What is needed:
Output exactly the lines below, starting with the line that has "Suggestions are welcome!" and going on through the line that has "[Back](index.html)", both included, and no other lines.

Stored items
BEGIN
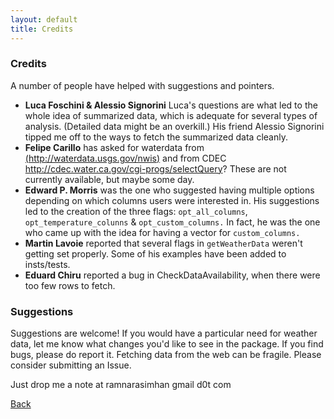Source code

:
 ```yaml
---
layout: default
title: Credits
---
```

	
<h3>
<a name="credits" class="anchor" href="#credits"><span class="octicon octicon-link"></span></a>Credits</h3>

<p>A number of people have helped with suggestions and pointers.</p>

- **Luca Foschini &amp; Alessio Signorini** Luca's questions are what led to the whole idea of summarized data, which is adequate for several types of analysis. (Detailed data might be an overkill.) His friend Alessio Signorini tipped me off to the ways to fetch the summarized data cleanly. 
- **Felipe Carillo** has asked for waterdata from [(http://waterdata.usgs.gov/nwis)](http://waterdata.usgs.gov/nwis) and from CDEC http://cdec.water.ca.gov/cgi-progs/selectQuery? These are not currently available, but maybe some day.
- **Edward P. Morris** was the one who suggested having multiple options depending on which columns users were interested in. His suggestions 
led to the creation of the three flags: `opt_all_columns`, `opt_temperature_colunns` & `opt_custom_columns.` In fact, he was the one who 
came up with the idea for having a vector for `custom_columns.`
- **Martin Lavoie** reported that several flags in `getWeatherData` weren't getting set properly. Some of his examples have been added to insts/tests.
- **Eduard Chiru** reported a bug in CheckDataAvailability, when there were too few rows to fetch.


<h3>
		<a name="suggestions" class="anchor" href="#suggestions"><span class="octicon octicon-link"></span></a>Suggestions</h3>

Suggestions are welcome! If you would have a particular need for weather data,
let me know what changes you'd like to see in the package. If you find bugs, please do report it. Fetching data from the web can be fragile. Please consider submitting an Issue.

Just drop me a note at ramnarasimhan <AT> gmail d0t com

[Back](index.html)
END
BEGIN
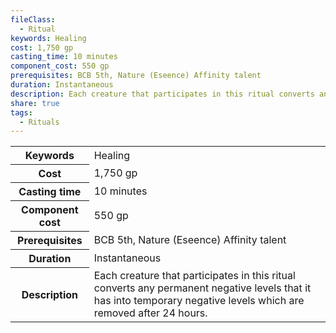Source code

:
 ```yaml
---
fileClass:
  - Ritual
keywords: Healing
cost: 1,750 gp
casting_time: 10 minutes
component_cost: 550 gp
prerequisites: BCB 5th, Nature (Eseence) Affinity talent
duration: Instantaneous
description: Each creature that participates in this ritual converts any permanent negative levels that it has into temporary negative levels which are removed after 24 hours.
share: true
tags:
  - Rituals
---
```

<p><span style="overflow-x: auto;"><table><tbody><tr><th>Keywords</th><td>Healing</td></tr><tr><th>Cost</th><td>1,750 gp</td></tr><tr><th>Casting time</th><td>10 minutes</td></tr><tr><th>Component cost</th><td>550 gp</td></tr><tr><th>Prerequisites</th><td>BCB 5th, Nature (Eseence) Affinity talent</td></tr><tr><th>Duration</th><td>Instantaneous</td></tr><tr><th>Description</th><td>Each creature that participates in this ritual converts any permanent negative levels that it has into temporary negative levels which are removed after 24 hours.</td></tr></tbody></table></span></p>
END
Problem solution:
Suggestions are welcome! If you would have a particular need for weather data,
let me know what changes you'd like to see in the package. If you find bugs, please do report it. Fetching data from the web can be fragile. Please consider submitting an Issue.

Just drop me a note at ramnarasimhan <AT> gmail d0t com

[Back](index.html)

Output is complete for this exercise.